Required work: Each line below that carries the string "level" must appear in the answer.
[Data to use]
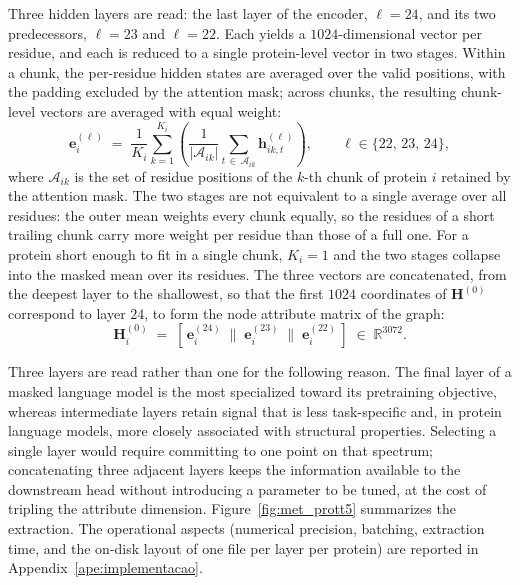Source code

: \documentclass[Ingles]{ic-tese-v3}
\begin{document}
Three hidden layers are read: the last layer of the encoder, $\ell = 24$, and its two predecessors,
$\ell = 23$ and $\ell = 22$. Each yields a $1024$-dimensional vector per residue, and each is
reduced
to a single protein-level vector in two stages. Within a chunk, the per-residue hidden states are
averaged over the valid positions, with the padding excluded by the attention mask; across chunks,
the resulting chunk-level vectors are averaged with equal weight:
\begin{equation}
  \mathbf{e}^{(\ell)}_i \;=\; \frac{1}{K_i} \sum_{k=1}^{K_i}
  \left( \frac{1}{|\mathcal{A}_{ik}|}
  \sum_{t \,\in\, \mathcal{A}_{ik}} \mathbf{h}^{(\ell)}_{ik,t} \right),
  \qquad \ell \in \{22,\,23,\,24\},
  \label{eq:met_meanpool}
\end{equation}
\noindent where $\mathcal{A}_{ik}$ is the set of residue positions of the $k$-th chunk of protein $i$ retained
by the attention mask. The two stages are not equivalent to a single average over all residues: the
outer mean weights every chunk equally, so the residues of a short trailing chunk carry more weight
per residue than those of a full one. For a protein short enough to fit in a single chunk, $K_i = 1$
and the two stages collapse into the masked mean over its residues.
The three vectors are concatenated, from the deepest layer to the shallowest, so that the first
$1024$ coordinates of $\mathbf{H}^{(0)}$ correspond to layer $24$, to form the node attribute matrix
of the graph:
\begin{equation}
  \mathbf{H}^{(0)}_i \;=\;
  \left[\, \mathbf{e}^{(24)}_i \;\big\|\; \mathbf{e}^{(23)}_i \;\big\|\; \mathbf{e}^{(22)}_i \,\right]
  \;\in\; \mathbb{R}^{3072}.
  \label{eq:met_h0}
\end{equation}

Three layers are read rather than one for the following reason. The final layer of a masked language
model is the most specialized toward its pretraining objective, whereas intermediate layers retain
signal that is less task-specific and, in protein language models, more closely associated with
structural properties. Selecting a single layer would require committing to one point on that
spectrum; concatenating three adjacent layers keeps the information available to the downstream head
without introducing a parameter to be tuned, at the cost of tripling the attribute dimension.
Figure~\ref{fig:met_prott5} summarizes the extraction. The operational aspects (numerical precision,
batching, extraction time, and the on-disk layout of one file per layer per protein) are reported in
Appendix~\ref{ape:implementacao}.
\end{document}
[/Data to use]
Result for this exercise:
to a single protein-level vector in two stages. Within a chunk, the per-residue hidden states are
the resulting chunk-level vectors are averaged with equal weight:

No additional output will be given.